Problem description:
Reproduce, please, only the lines from the first line below to the line containing "A simple demo", inclusive.
BEGIN Data to examine
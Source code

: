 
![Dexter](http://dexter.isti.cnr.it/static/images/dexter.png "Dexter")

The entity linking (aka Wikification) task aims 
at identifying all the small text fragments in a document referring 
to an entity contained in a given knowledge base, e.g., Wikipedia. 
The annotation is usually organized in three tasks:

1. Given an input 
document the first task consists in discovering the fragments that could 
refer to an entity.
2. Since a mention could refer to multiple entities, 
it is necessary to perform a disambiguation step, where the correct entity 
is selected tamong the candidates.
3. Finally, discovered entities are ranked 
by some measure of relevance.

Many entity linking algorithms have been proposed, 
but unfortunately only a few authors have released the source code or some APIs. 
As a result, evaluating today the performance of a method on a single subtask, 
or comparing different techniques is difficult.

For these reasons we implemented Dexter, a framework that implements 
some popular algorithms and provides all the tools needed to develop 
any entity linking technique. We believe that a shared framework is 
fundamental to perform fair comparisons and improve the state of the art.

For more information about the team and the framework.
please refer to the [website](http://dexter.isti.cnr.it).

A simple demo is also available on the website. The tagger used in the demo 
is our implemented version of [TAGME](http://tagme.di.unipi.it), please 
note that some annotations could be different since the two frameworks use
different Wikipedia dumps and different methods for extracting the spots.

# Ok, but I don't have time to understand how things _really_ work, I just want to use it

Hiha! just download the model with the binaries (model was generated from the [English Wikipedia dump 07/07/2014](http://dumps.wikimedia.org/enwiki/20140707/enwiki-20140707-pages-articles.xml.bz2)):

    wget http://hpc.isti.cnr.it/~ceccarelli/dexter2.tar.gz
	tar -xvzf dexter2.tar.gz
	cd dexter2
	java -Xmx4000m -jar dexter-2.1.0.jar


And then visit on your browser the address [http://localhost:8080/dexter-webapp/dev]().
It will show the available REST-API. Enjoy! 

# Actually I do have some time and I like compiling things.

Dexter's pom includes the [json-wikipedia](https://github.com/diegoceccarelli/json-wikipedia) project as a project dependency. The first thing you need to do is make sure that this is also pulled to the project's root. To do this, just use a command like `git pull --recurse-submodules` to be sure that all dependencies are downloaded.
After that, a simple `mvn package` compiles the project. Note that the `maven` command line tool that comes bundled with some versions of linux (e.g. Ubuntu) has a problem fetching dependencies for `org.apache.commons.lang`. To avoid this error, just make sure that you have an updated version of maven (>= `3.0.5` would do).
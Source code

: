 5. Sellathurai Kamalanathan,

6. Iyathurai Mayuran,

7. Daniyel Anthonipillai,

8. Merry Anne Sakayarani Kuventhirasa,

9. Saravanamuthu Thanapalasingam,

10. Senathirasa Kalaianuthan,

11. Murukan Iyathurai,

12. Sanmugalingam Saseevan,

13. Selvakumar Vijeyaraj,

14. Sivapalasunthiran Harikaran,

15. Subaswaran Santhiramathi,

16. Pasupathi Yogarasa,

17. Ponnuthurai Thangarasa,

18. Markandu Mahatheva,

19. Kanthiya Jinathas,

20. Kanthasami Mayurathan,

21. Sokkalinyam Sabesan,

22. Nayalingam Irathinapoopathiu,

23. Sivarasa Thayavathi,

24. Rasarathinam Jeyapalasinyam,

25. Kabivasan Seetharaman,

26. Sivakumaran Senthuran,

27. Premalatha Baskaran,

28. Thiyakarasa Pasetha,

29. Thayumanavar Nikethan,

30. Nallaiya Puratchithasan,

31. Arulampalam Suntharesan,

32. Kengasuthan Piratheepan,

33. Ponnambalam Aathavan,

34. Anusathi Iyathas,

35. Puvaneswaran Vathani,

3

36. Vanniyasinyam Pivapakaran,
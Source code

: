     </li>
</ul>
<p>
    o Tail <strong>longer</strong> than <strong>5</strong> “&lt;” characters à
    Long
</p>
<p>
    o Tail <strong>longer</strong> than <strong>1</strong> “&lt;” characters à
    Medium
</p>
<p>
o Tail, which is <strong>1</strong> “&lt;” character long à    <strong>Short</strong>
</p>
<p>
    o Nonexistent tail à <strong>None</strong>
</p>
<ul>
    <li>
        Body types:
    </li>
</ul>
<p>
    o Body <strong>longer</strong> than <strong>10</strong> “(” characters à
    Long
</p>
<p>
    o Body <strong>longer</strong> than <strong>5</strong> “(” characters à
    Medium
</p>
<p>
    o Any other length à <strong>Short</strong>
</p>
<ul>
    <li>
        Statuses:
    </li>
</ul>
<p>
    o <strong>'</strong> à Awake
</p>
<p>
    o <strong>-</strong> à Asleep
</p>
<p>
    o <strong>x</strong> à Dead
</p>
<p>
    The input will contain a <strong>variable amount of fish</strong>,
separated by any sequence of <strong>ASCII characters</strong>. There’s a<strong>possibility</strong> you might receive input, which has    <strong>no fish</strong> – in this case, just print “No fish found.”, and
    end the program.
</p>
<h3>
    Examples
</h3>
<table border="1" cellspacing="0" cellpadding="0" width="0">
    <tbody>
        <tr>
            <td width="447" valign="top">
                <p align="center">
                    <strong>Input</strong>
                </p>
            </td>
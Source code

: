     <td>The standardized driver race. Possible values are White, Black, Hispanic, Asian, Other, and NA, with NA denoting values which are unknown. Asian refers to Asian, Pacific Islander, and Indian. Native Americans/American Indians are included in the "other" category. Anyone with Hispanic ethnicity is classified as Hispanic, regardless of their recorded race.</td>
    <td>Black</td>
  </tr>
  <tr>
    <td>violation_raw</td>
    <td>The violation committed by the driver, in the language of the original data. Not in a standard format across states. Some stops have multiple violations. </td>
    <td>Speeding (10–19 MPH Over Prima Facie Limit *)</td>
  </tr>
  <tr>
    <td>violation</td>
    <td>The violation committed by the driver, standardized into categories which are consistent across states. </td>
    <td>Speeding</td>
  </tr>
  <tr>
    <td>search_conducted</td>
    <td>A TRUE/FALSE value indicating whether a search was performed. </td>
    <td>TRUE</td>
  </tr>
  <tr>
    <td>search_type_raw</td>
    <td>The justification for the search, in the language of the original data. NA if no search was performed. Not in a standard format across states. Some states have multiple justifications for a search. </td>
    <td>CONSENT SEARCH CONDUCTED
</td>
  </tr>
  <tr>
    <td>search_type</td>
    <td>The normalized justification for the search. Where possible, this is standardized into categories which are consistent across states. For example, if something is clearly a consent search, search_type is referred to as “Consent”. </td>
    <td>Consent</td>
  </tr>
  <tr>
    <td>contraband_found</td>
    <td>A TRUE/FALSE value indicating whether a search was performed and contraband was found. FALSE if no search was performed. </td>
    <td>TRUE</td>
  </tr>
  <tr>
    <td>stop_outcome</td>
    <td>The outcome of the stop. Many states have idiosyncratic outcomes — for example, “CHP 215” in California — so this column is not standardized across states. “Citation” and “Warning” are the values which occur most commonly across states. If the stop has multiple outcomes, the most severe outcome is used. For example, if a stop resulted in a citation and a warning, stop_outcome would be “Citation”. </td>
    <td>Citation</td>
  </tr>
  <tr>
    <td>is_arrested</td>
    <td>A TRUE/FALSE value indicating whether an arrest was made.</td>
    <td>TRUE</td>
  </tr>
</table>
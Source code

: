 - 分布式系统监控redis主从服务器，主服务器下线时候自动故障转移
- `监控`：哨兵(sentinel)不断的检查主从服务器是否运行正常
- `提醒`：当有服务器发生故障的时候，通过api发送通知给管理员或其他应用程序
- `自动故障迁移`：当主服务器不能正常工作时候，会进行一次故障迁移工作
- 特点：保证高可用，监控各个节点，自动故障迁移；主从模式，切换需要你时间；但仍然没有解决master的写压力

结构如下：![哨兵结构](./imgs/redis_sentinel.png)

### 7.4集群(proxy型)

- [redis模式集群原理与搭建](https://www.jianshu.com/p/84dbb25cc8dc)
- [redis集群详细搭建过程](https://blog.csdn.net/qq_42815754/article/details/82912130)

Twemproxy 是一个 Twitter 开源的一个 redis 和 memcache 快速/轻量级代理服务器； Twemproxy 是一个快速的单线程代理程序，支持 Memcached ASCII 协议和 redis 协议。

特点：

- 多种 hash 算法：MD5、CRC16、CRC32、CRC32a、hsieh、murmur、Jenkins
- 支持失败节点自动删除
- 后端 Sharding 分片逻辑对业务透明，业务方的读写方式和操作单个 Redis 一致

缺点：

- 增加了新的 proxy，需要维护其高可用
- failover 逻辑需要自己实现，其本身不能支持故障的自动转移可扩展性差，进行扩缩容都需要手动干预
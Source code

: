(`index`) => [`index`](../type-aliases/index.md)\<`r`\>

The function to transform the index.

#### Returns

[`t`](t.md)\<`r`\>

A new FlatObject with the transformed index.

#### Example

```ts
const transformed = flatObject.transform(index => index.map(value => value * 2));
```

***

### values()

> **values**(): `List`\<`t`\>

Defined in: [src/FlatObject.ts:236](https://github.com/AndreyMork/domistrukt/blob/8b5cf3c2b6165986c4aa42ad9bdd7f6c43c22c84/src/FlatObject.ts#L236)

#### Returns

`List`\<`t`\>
END Data to examine
Answer to the exercise:
Source code

: 
![Dexter](http://dexter.isti.cnr.it/static/images/dexter.png "Dexter")

The entity linking (aka Wikification) task aims 
at identifying all the small text fragments in a document referring 
to an entity contained in a given knowledge base, e.g., Wikipedia. 
The annotation is usually organized in three tasks:

1. Given an input 
document the first task consists in discovering the fragments that could 
refer to an entity.
2. Since a mention could refer to multiple entities, 
it is necessary to perform a disambiguation step, where the correct entity 
is selected tamong the candidates.
3. Finally, discovered entities are ranked 
by some measure of relevance.

Many entity linking algorithms have been proposed, 
but unfortunately only a few authors have released the source code or some APIs. 
As a result, evaluating today the performance of a method on a single subtask, 
or comparing different techniques is difficult.

For these reasons we implemented Dexter, a framework that implements 
some popular algorithms and provides all the tools needed to develop 
any entity linking technique. We believe that a shared framework is 
fundamental to perform fair comparisons and improve the state of the art.

For more information about the team and the framework.
please refer to the [website](http://dexter.isti.cnr.it).

A simple demo is also available on the website. The tagger used in the demo 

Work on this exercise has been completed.